Nick Cave has returned to his fan-led forum, The Red Hand Files, in order to answer yet more deeply personal questions from his supporters. This time, he moves on to a time in his life when PJ Harvey ended their relationship.
Cave, who has tackled questions on the Bad Seeds, the future of rock music and the tragic death of his son, was put on the spot by two of his fans who wanted to know some of the reasons why his relationship with singer-songwriter PJ Harvey broke down.
“Why did you give up on your relationship with PJ Harvey in the 90s? I love her music,” the question states in reference to Cave’s brief relationship with the singer in the mid-1990s. The date of his relationship with Harvey coincided with a time Cave’s life when his drug use was spiralling, a time when his music took a dark and sombre turn.
Tackling the question head on, Cave replied: “The truth of the matter is that I didn’t give up on PJ Harvey, PJ Harvey gave up on me. There I am, sitting on the floor of my flat in Notting Hill, sun streaming through the window (maybe), feeling good, with a talented and beautiful young singer for a girlfriend, when the phone rings. I pick up the phone and it’s Polly.”
“Hi,” I say
“I want to break up with you.”
“Why?!” I ask.
“It’s just over,” she says.
“I was so surprised I almost dropped my syringe.”
The break-up—and heavy drug use—would go on to act as a major inspiration to the Bad Seeds’ tenth studio album The Boatman’s Call, a deeply moody and slow and sombre record.
Relying heavily on the piano and Cave’s lyrics, The Boatman’s Call included tracks such as ‘West Country Girl’, ‘Black Hair’ and ‘Green Eyes’ all of which are speculated to be direct references to PJ Harvey. “Deep down I suspected that drugs might have been a problem between us, but there were other things too,” Cave added in reference to this time in his life. “I still had a certain amount of work to do on my understanding of the concept of monogamy, and Polly had her own issues, I suspect, but I think at the end of the day it came down to the fact that we were both fiercely creative people, each too self-absorbed to ever be able to inhabit the same space in any truly meaningful way. We were like two lost matching suitcases, on a carousel going nowhere.”
Cave continued: “Songwriting completely consumed me at that time. It was not what I did, but what I was.
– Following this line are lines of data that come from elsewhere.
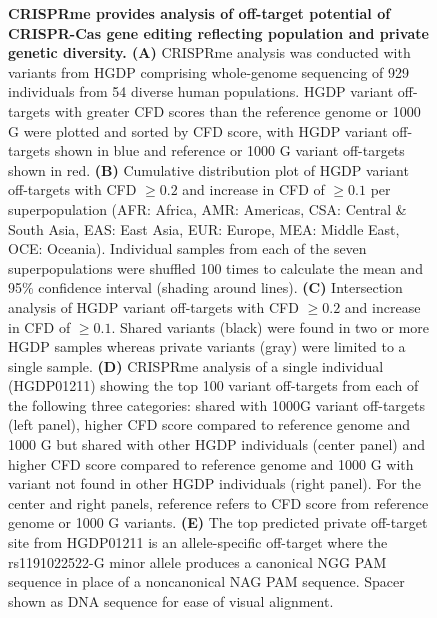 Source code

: \documentclass[a4paper, titlepage, openright]{book}
\newcommand{\crisprme}{CRISPRme\xspace}
\begin{document}
\begin{figure}
	\caption[\crisprme provides analysis of off-target potential of CRISPR-Cas gene editing reflecting population and private genetic diversity]{\textbf{\crisprme provides analysis of off-target potential of CRISPR-Cas gene editing reflecting population and private genetic diversity. (A)} \crisprme analysis was conducted with variants from HGDP comprising whole-genome sequencing of 929 individuals from 54 diverse human populations. HGDP variant off-targets with greater CFD scores than the reference genome or 1000 G were plotted and sorted by CFD score, with HGDP variant off-targets shown in blue and reference or 1000 G variant off-targets shown in red. \textbf{(B)} Cumulative distribution plot of HGDP variant off-targets with CFD $\geq 0.2$ and increase in CFD of $\geq 0.1$ per superpopulation (AFR: Africa, AMR: Americas, CSA: Central \& South Asia, EAS: East Asia, EUR: Europe, MEA: Middle East, OCE: Oceania). Individual samples from each of the seven superpopulations were shuffled 100 times to calculate the mean and 95\% confidence interval (shading around lines).  \textbf{(C)} Intersection analysis of HGDP variant off-targets with CFD $\geq 0.2$ and increase in CFD of $\geq 0.1$. Shared variants (black) were found in two or more HGDP samples whereas private variants (gray) were limited to a single sample. \textbf{(D)} \crisprme analysis of a single individual (HGDP01211) showing the top 100 variant off-targets from each of the following three categories: shared with 1000G variant off-targets (left panel), higher CFD score compared to reference genome and 1000 G but shared with other HGDP individuals (center panel) and higher CFD score compared to reference genome and 1000 G with variant not found in other HGDP individuals (right panel). For the center and right panels, reference refers to CFD score from reference genome or 1000 G variants.  \textbf{(E)} The top predicted private off-target site from HGDP01211 is an allele-specific off-target where the rs1191022522-G minor allele produces a canonical NGG PAM sequence in place of a noncanonical NAG PAM sequence. Spacer shown as DNA sequence for ease of visual alignment.}
	\label{fig:crisprme4}
\end{figure}
\end{document}
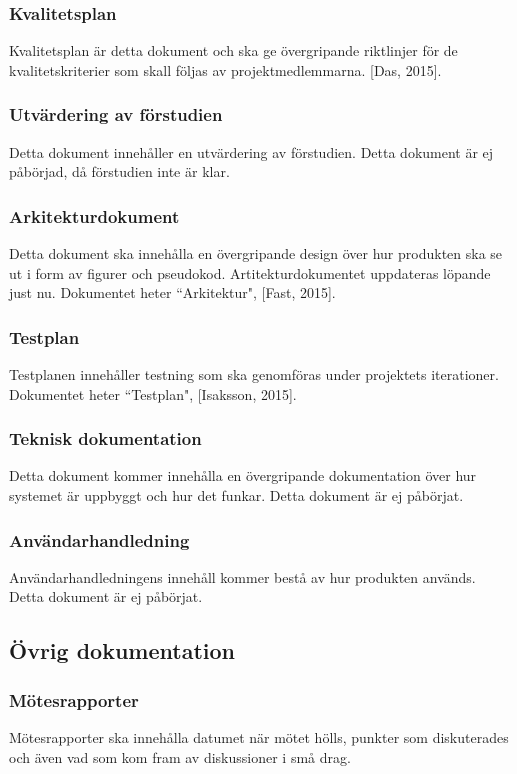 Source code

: \subsubsection{Kvalitetsplan}
Kvalitetsplan är detta dokument och ska ge övergripande riktlinjer för de kvalitetskriterier som skall följas av projektmedlemmarna. [Das, 2015].

\subsubsection{Utvärdering av förstudien}
Detta dokument innehåller en utvärdering av förstudien. Detta dokument är ej påbörjad, då förstudien inte är klar. 

\subsubsection{Arkitekturdokument}
Detta dokument ska innehålla en övergripande design över hur produkten ska se ut i form av figurer och pseudokod. Artitekturdokumentet uppdateras löpande just nu. Dokumentet heter ``Arkitektur", [Fast, 2015].

\subsubsection{Testplan}
Testplanen innehåller testning som ska genomföras under projektets iterationer. Dokumentet heter ``Testplan", [Isaksson, 2015].

\subsubsection{Teknisk dokumentation}
Detta dokument kommer innehålla en övergripande dokumentation över hur systemet är uppbyggt och hur det funkar. Detta dokument är ej påbörjat. 

\subsubsection{Användarhandledning}
Användarhandledningens innehåll kommer bestå av hur produkten används. Detta dokument är ej påbörjat.

\subsection{Övrig dokumentation}

\subsubsection{Mötesrapporter}
Mötesrapporter ska innehålla datumet när mötet hölls, punkter som diskuterades och även vad som kom fram av diskussioner i små drag.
It was the very essence of me. Polly’s commitment to her own work was probably as narcissistic and egomaniacal as my own, although I was so deep into my own shit that I can’t really comment on this with any certainty. I remember our time together with great fondness though, they were happy days, and the phone call hurt; but never one to waste a good crisis, I set about completing The Boatman’s Call.“
While many of fans had speculated that the album was in part inspired by his break up with Harvey, Cave hasn’t addressed the topic in full in the years that followed its release. “The Boatman’s Call cured me of Polly Harvey,” he admitted in his response. “It also changed the way I made music. The record was an artistic rupture in itself, to which I owe a great debt. It was the compensatory largesse for a broken heart, or at least what I thought at the time was a broken heart – in recent years I have re-evaluated that term.
“The break up filled me with a lunatic energy that gave me the courage to write songs about commonplace human experiences (like broken hearts) openly, boldly and with meaning – a kind of writing that I had, until that date, steered clear of, feeling a need to instead conceal my personal experiences in character-driven stories. It was a growth spurt that pushed me in a direction and style of songwriting that has remained with me ever since – albeit in different guises.”
He concluded: “It also pointed a way to a more poignant, raw, stripped back way of performance – the suspended and barely supported vocal. The Bad Seeds, to their eternal credit, stepped back and just let these piano-driven songs be. There are few bands on earth that understand that to not play, can be as important as its opposite.”